I just want someone that will work hard a long side of me and have some fun while doing it.


----------



## world llc (Dec 9, 2008)

partnering up is not always a good way to go

i started my company 6 years ago when i was 22 and almost partnered up 3 different occasions and i am so glad it fell through. what are you looking for? someone to work with you? go hire some one! post an ad. alot of people are not working. come to terms with exactly what you are looking for in an employee (truck, tools, $15/hr, etc.) and post and tell your friends to tell their friends. or do what i did and just go on a hire and fire rampage til you find the guy who's rite for you. the guy i have now knew very little but was always on time, learned fast, was cool with making $12 til he learned more, and 2 years later is my main guy and make alot more but more importantly makes me money. i can focus on estimates and permits and runing a company while he does the job correctly! and when we work together... we blow the job out! if your problem is getting work then take a day or two and drive around to construction sites and introduce yourself and tell the GC what you can do. no shame being a sub if your not working! and again... tell your friends to tell their family and friends and so on what it is you do to start a word of mouth getting around.

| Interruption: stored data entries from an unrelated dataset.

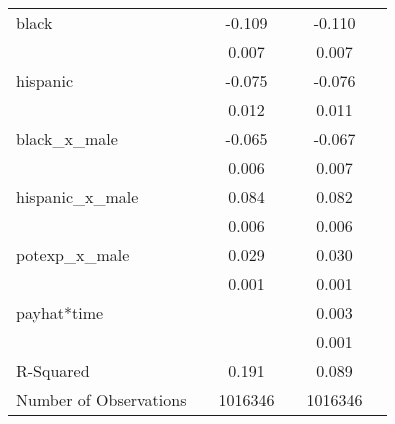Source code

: \documentclass{article}
\begin{document}
\begin{table}[ht]
\begin{tabular}{llclcl}
black                  &  & -0.109    &            & -0.110   &  \\
                       &  & 0.007    &            & 0.007    &  \\
hispanic               &  & -0.075   &            & -0.076   &  \\
                       &  & 0.012     &            & 0.011    & \\
black\_x\_male         &  & -0.065   &            & -0.067    &  \\
                       &  & 0.006     &            & 0.007    &  \\
hispanic\_x\_male      &  & 0.084     &            & 0.082    &   \\
                       &  & 0.006    &            & 0.006    & \\
potexp\_x\_male        &  & 0.029     &            & 0.030    &    \\
                       &  & 0.001    &            & 0.001    & \\
payhat*time            &  &              &            & 0.003    & \\
                       &  &              &            & 0.001    &  \\
R-Squared              &  & 0.191      &            & 0.089       & \\
Number of Observations &  & 1016346      &            & 1016346      & \\
\hline
\end{tabular}
\end{table}
\end{document}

the only great partnerships i have witnessed involve a carpenter partnering with a plumber or other tradesman.


----------



## Deicide1 (Nov 12, 2008)

world llc said:


> partnering up is not always a good way to go
> 
> i started my company 6 years ago when i was 22 and almost partnered up 3 different occasions and i am so glad it fell through. what are you looking for? someone to work with you? go hire some one! post an ad. alot of people are not working. come to terms with exactly what you are looking for in an employee (truck, tools, $15/hr, etc.) and post and tell your friends to tell their friends. or do what i did and just go on a hire and fire rampage til you find the guy who's rite for you. the guy i have now knew very little but was always on time, learned fast, was cool with making $12 til he learned more, and 2 years later is my main guy and make alot more but more importantly makes me money. i can focus on estimates and permits and runing a company while he does the job correctly! and when we work together... we blow the job out! if your problem is getting work then take a day or two and drive around to construction sites and introduce yourself and tell the GC what you can do. no shame being a sub if your not working! and again... tell your friends to tell their family and friends and so on what it is you do to start a word of mouth getting around.
> 
> the only great partnerships i have witnessed involve a carpenter partnering with a plumber or other tradesman.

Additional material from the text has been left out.